Terimakasih untuk dua
telinga ini, Tuhan.
Tak ada seorangpun yang
dapat berjalan tegak tanpa sekalipun merasakan jatuh dan mengenal darah.
Seperti halnya aku, yang kau kenal sebagai seorang yang cukup bijaksana dengan
kata-kata yang katamu cukup mujarab untuk menyembuhkan sedihmu, pun hanya
manusia yang juga punya luka tersendiri yang kubiarkan sembunyi, diantara
tawaku.
Hanya saja memang
sengaja kubuat tawaku agar terdengar lebih nyaring sembari kutunggu luka ku
mengering, dengan sendirinya..
Maafkan aku yang lebih
memilih diam.
Aku, hanya memberi
ruang untuk telingaku agar mampu mendengarmu dengan lebih seksama.
Ceritakanlah! aku akan
mendengarkannya.
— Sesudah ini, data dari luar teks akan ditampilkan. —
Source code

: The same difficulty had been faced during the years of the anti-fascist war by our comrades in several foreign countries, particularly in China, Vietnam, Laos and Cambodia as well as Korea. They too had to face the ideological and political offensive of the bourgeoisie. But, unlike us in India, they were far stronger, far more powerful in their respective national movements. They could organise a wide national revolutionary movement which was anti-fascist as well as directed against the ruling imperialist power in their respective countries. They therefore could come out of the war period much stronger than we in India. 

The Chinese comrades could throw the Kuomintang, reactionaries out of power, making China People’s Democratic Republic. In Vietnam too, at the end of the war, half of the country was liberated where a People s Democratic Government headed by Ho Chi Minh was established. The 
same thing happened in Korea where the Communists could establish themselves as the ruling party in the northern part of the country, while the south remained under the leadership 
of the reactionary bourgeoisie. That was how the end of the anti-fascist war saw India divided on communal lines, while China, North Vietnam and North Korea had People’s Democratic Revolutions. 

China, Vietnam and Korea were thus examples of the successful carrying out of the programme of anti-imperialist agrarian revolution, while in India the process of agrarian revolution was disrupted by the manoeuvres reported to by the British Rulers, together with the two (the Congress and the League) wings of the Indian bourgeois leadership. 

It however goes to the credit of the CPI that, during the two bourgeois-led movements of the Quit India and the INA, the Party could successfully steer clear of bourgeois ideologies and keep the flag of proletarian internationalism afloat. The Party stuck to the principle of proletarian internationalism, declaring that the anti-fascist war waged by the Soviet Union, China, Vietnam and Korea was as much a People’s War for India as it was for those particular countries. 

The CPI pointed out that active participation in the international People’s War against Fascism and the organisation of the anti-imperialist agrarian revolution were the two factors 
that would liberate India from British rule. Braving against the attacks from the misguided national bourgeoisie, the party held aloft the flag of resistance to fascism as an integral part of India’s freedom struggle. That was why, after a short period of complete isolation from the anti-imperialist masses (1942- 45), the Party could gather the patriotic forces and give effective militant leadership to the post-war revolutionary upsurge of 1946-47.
Dan akan selalu siap untuk itu.
Lalu suatu ketika kau
merasa telah ku curangi. Katamu.. persahabatan kita tak seimbang. Aku hanya
mendengarkan, tanpa mau membagi laraku seperti yang selalu kau lakukan.
Kau benar.
Aku memang seperti itu.
Aku securang itu.
Mendengar lukamu saja
telah membuatku sadar bahwa rupanya, lukaku tak sesakit itu untuk kutangisi
lebih lama.
Lalu apa lagi yang
harus kuceritakan saat luka itu telah sembuh dengan sendirinya?
Sudahlah. Tak perlu kau
pikirkan apa-apa lagi. Telingamu kini tak cuma dua. Telah ku katakan kalau aku
bersedia untuk menjadi telingamu yang lain untuk kau perdengarkan semua
keluhmu. Dan jika kau lelah bercerita padaku, mari kita sama-sama merebahkan
diri pada kepasrahan. Bukankah Tuhan selalu mendengarkan tanpa kita minta?
Bukankah Tuhan selalu
duduk bersama kita?
Bukankah Tuhan masih
ada didalam hati kita?
Maka ceritakanlah
sedihmu padaku, lalu pada-Nya. Dan kita, akan bisa tertawa bersama sesudahnya.